This current article describes clinical outcomes and long-term toxicities with a median follow up time of 14.2 months from SMART.

Inclusion criteria included the requirement of at least 3 months of induction chemotherapy and a carbohydrate antigen 19-9 (CA19-9) ≤500 U/mL after induction chemotherapy, with no restriction on tumour size.

One hundred and thirty-six patients were enrolled from 13 institutions across three countries. Most patients were recruited from four centres. FOLFIRINOX +/− another regime was given in 81.7% (n=111) of patients. Chemotherapy was given for a mean of 4.5 months.

Primary endpoint was acute G3+ toxicity definitely related to SMART. Secondary endpoints were 2-year OS after PDAC diagnosis, 6-month distant progression-free survival (DPFS) after SMART and QoL at 3 and 12 months after SMART. Local control was not a formal endpoint but was evaluated.

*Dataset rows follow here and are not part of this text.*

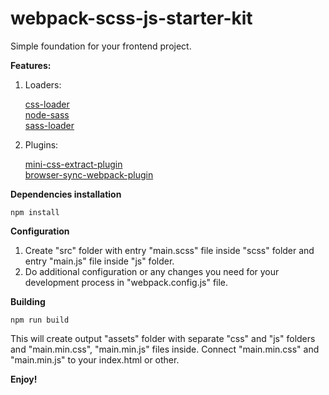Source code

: # webpack-scss-js-starter-kit  

Simple foundation for your frontend project.

**Features:**

1. Loaders:

    [css-loader](https://github.com/webpack-contrib/css-loader)    
    [node-sass](https://github.com/sass/node-sass)    
    [sass-loader](https://github.com/webpack-contrib/sass-loader)
    
2. Plugins:
        
    [mini-css-extract-plugin](https://github.com/webpack-contrib/mini-css-extract-plugin)    
    [browser-sync-webpack-plugin](https://github.com/Va1/browser-sync-webpack-plugin)    
    
 **Dependencies installation**
 
    npm install
 
 **Configuration**
 
 1. Create "src" folder with entry "main.scss" file inside "scss" folder and entry "main.js" file inside "js" folder.
 2. Do additional configuration or any changes you need for your development process in "webpack.config.js" file.
 
 **Building**

    npm run build 
  
 This will create output "assets" folder with separate "css" and "js" folders and "main.min.css", "main.min.js" files inside.
 Connect "main.min.css" and "main.min.js" to your index.html or other. 
    
**Enjoy!**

A dose of 50 Gy/5 fractions was prescribed to the planning target volume (PTV). Most fractions (93.1%) required on table adaptation.

Post-SMART therapy was allowed at physician’s discretion, including chemotherapy and/or surgery. Chemotherapy was given to 24.3% of patients. Details of regimes and duration were not available. The study stratified patient outcomes based on patients who did not receive surgery post-SMART, and patients who did receive surgery post-SMART. Surgery was performed in 47 (34.6%) of patients; the ypT0 rate was 3/47 (6.4%), and 7 (14.9%) had an R1 positive margin.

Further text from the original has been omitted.